Rigid use of therapeutic ranges neglects the great variation in sensitivity of individual patients to digoxin, or to any drug. Doherty28 has also shown that patients may tolerate quite high serum digoxin concentrations, up to 6.5 ng/ml without toxicity. For example, I have seen a patient with AF who required a serum concentration of 8.0 ng/ml for adequate ventricular rate control, (without toxicity)5, and a colleague has had a patient who required 6.0 ng/ml to obtain the same effect32. This great variation in sensitivity, possibly due to genetic polymorphism in determining the binding constants of digoxin to membrane Na – K ATPase, seems to have been overlooked by many clinicians, who are taught to work within established guidelines, such as therapeutic ranges. Such ranges are usually never explicitly defined, except by eye, and are usually developed by committees who have never seen the particular patient under one's clinical care. Physicians should accept their individual clinical responsibility rather than evade it by blindly following such guidelines.
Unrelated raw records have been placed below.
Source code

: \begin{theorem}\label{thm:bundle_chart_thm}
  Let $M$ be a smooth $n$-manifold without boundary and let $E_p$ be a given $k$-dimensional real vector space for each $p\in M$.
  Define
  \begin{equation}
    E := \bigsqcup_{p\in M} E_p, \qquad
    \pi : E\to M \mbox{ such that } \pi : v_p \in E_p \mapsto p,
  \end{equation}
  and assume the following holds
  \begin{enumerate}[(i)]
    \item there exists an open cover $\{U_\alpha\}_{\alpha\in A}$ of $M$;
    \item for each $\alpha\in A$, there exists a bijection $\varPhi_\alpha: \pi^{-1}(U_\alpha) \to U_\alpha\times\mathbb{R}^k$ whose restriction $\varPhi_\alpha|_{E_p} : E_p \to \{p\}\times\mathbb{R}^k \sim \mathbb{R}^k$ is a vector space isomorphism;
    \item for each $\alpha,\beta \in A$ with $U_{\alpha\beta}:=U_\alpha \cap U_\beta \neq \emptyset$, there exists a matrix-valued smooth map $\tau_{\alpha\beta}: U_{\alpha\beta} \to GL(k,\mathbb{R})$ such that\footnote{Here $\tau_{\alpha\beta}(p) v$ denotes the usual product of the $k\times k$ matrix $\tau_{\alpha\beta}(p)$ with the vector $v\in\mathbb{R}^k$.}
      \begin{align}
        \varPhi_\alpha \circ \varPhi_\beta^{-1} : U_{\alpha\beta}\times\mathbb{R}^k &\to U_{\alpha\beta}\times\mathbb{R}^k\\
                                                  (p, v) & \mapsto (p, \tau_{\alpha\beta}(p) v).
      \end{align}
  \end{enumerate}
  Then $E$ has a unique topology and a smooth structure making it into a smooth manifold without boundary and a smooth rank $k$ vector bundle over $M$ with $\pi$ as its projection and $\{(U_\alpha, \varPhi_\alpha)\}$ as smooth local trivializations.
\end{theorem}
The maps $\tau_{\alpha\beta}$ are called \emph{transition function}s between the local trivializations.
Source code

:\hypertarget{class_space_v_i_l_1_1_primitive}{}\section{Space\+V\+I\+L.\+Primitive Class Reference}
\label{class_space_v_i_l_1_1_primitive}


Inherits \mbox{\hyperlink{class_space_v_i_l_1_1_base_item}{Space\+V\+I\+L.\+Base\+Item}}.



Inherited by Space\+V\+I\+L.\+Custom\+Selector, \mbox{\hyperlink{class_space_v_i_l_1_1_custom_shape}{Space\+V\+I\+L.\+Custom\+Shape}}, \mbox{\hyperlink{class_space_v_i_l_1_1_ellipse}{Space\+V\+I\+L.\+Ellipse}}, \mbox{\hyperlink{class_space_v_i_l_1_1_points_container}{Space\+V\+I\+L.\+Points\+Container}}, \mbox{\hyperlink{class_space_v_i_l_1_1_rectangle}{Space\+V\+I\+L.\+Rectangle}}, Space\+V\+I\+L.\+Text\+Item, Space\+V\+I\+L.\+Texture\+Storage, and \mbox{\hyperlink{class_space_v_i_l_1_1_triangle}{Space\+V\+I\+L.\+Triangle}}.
They should look at each individual patient's clinical response, and should decide what serum compartment, or especially, what peripheral compartment target digoxin concentration appears best for each particular patient, according to his/her perceived need for the drug. As shown by Reuning et al4, it is what is in the tissue, on the receptor sites, or on the cell membrane that has both the therapeutic, and probably also, the toxic effects, and not the serum concentration itself.

Digoxin acts by competing with potassium for binding sites on the cell membrane Na–K ATPase. Inward flow of K is slowed. The cell loses K, gains Na, and through exchange with Na–Ca ATPase, the cell gains Ca. It is the greater availability of Ca that appears to result in the increased inotropic effect of digoxin. In addition, almost all the manifestations of digitalis toxicity are also seen in patients with hypercalcemia from any cause – the anorexia, nausea, vomiting, arrhythmias, delirium, and psychoses. The visual symptoms seen with digoxin toxicity may well be due to retinal cell ectopic activity, where they may fire several times when stimulated rather than only once. The released visual pigment apparently diffuses to surrounding areas and alters the color perception of adjacent retinal cells. In this way, it is my speculation that digitalis compounds may well facilitate the formation of afterimages in the retina, thus causing the many and varied visual symptoms.

Digoxin in Atrial Fibrillation

In addition to treating patients with regular sinus rhythm (RSR) in a stable steady state, there are also rapidly evolving clinical situations when one does not wish simply to achieve a final steady state target serum concentration goal. It is often clinically imperative to achieve and maintain a selected target concentration quite rapidly, especially in the peripheral compartment, as when one wishes to obtain good control of ventricular rate in patients with atrial fibrillation or flutter, or perhaps even to convert such a patient to sinus rhythm. After obtaining successful conversion, it is then imperative to decide upon the proper dosage regimen to maintain the peripheral concentration present when conversion was obtained. This clinical decision is what is all too often impossible to reach without guidance by PK/PD models and software.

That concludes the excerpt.